Volunteers grill food Nov. 8 for people affected by Hurricane Sandy in Staten Island, N.Y. (CNS/Bob Roller)
The world didn't need reminding that the New York area would get up and brush itself off from Hurricane Sandy. New Yorkers certainly didn't need to be told, and met the disaster's challenges and terrors with typical grit, grace and fortitude.
But Sandy, which hit Oct. 29, made the city feel different. The ability to meet adversity head-on is a shared and cherished civic characteristic. Yet after a decade in which New York has experienced the trauma of 9/11, a late-summer power outage in 2003 that lasted several days for many residents, and then two successive years of hurricanes (Irene occurred last year), it was hardly a surprise that newspaper headlines and Twitter feeds screamed, "Enough already!"
It was as if the city was physically tired -- kicked in the gut -- and wanted some other locale to take the brunt of things next time. (I had actually heard similar complaints in one other locale where I have worked as a journalist and humanitarian worker: Haiti.)
For those who lived through it, that was a forgivable thought, born as it was from unlucky circumstances.
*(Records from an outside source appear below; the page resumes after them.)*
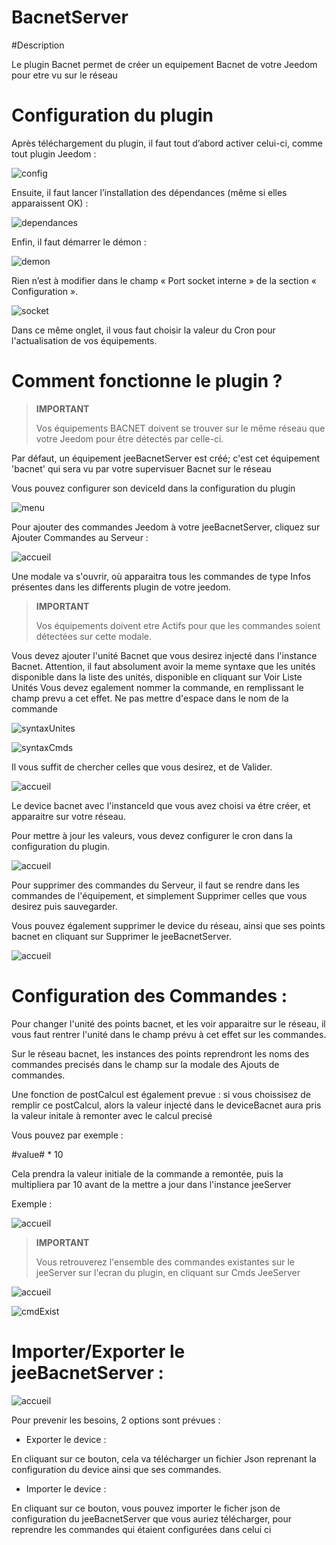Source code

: # BacnetServer

#Description

Le plugin Bacnet permet de créer un equipement Bacnet de votre Jeedom pour etre vu sur le réseau



# Configuration du plugin

Après téléchargement du plugin, il faut tout d’abord activer celui-ci, comme tout plugin Jeedom :

![config](../images/BacnetServerConfig.png)

Ensuite, il faut lancer l’installation des dépendances (même si elles apparaissent OK) :

![dependances](../images/BacnetServerDep.png)

Enfin, il faut démarrer le démon :

![demon](../images/BacneServerDemon.png)


Rien n’est à modifier dans le champ « Port socket interne » de la section « Configuration ».

![socket](../images/BacnetServerConfig.png)


Dans ce même onglet, il vous faut choisir la valeur du Cron pour l'actualisation de vos équipements.




# Comment fonctionne le plugin ?




>**IMPORTANT**
>
>Vos équipements BACNET doivent se trouver sur le même réseau que votre Jeedom pour être détectés par celle-ci.


Par défaut, un équipement jeeBacnetServer est créé; c'est cet équipement 'bacnet' qui sera vu par votre supervisuer Bacnet sur le réseau

Vous pouvez configurer son deviceId dans la configuration du plugin

![menu](../images/BacnetServerConfig.png)


Pour ajouter des commandes Jeedom à votre jeeBacnetServer, cliquez sur Ajouter Commandes au Serveur :

![accueil](../images/BacnetServerAccueil.png)


Une modale va s'ouvrir, où apparaitra tous les commandes de type Infos présentes dans les differents plugin de votre jeedom.


>**IMPORTANT**
>
>Vos équipements doivent etre Actifs pour que les commandes soient détectées sur cette modale.


Vous devez ajouter l'unité Bacnet que vous desirez injecté dans l'instance Bacnet. Attention, il faut absolument avoir la meme syntaxe que les unités disponible dans la liste des unités, disponible en cliquant sur Voir Liste Unités
Vous devez egalement nommer la commande, en remplissant le champ prevu a cet effet. 
Ne pas mettre d'espace dans le nom de la commande

![syntaxUnites](../images/BacnetServerList.png)

![syntaxCmds](../images/BacnetServersyntax.png)

Il vous suffit de chercher celles que vous desirez, et de Valider.


![accueil](../images/BacnetServerModale.png)


Le device bacnet avec l'instanceId que vous avez choisi va étre créer, et apparaitre sur votre réseau.


Pour mettre à jour les valeurs, vous devez configurer le cron dans la configuration du plugin.

![accueil](../images/BacnetServerConfig.png)



Pour supprimer des commandes du Serveur, il faut se rendre dans les commandes de l'équipement, et simplement Supprimer celles que vous desirez puis sauvegarder.



Vous pouvez également supprimer le device du réseau, ainsi que ses points bacnet en cliquant sur Supprimer le jeeBacnetServer.


![accueil](../images/BacnetServerReinit.png)




# Configuration des Commandes :


Pour changer l'unité des points bacnet, et les voir apparaitre sur le réseau, il vous faut rentrer l'unité dans le champ prévu à cet effet sur les commandes.

Sur le réseau bacnet, les instances des points reprendront les noms des commandes precisés dans le champ sur la modale des Ajouts de commandes.



Une fonction de postCalcul est également prevue : 
si vous choissisez de remplir ce postCalcul, alors la valeur injecté dans le deviceBacnet aura pris la valeur initale à remonter avec le calcul precisé

Vous pouvez par exemple :

#value# * 10


Cela prendra la valeur initiale de la commande a remontée, puis la multipliera par 10 avant de la mettre a jour dans l'instance jeeServer

Exemple :

![accueil](../images/BacnetServerPost.png)



>**IMPORTANT**
>
>Vous retrouverez l'ensemble des commandes existantes sur le jeeServer sur l'ecran du plugin, en cliquant sur Cmds JeeServer


![accueil](../images/BacnetServerAccueil.png)

![cmdExist](../images/BacnetServerCmdsExit.png)


# Importer/Exporter le jeeBacnetServer :


![accueil](../images/BacnetServerAccueil.png)

Pour prevenir les besoins, 2 options sont prévues : 


- Exporter le device :

En cliquant sur ce bouton, cela va télécharger un fichier Json reprenant la configuration du device ainsi que ses commandes.


- Importer le device :

En cliquant sur ce bouton, vous pouvez importer le ficher json de configuration du jeeBacnetServer que vous auriez télécharger, pour reprendre les commandes qui étaient configurées dans celui ci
For days, the city had a new definition of haves and have-nots, based on the vagaries of geography: those who had electrical power and those who didn't.
Walking around lower Manhattan in the dark, as I did one night, without a flashlight, was a startling experience. In some ways it was like being in the Haitian capital of Port-au-Prince, post-earthquake and shorn of lights. Silence descended on what looked like an abandoned city.
For those who lived in the affected areas, the reality was far more somber, given the experiences of days and nights without power, food spoiling, dropping temperatures and the isolation caused by a stalled subway system.
When I visited the Church of St. Joseph in Greenwich Village on Nov. 4, the first Sunday after power was restored in many areas, some of the parish members looked like they needed real solace.
Dominican Fr. Gabriel Gillen, who was raised in Rockaway Beach in Queens (one of the worst-hit areas), said in his homily that the sacred mysteries of events like Sandy remain unknowable but that God wants humanity to "get to a place of [spiritual] safety."
Getting to a place of physical safety was hard enough. Sandy revealed fissures that may linger longer than anything brought by 9/11, the event it was most compared to. If 9/11 was like a concentric circle -- an event with a physical core whose effects moved outward, affecting families, institutions and the psychic fabric of the city's life -- Sandy was like a series of overlapping concentric circles, both expanding outward and affecting multiple areas and layers (transportation, infrastructure) of the city simultaneously.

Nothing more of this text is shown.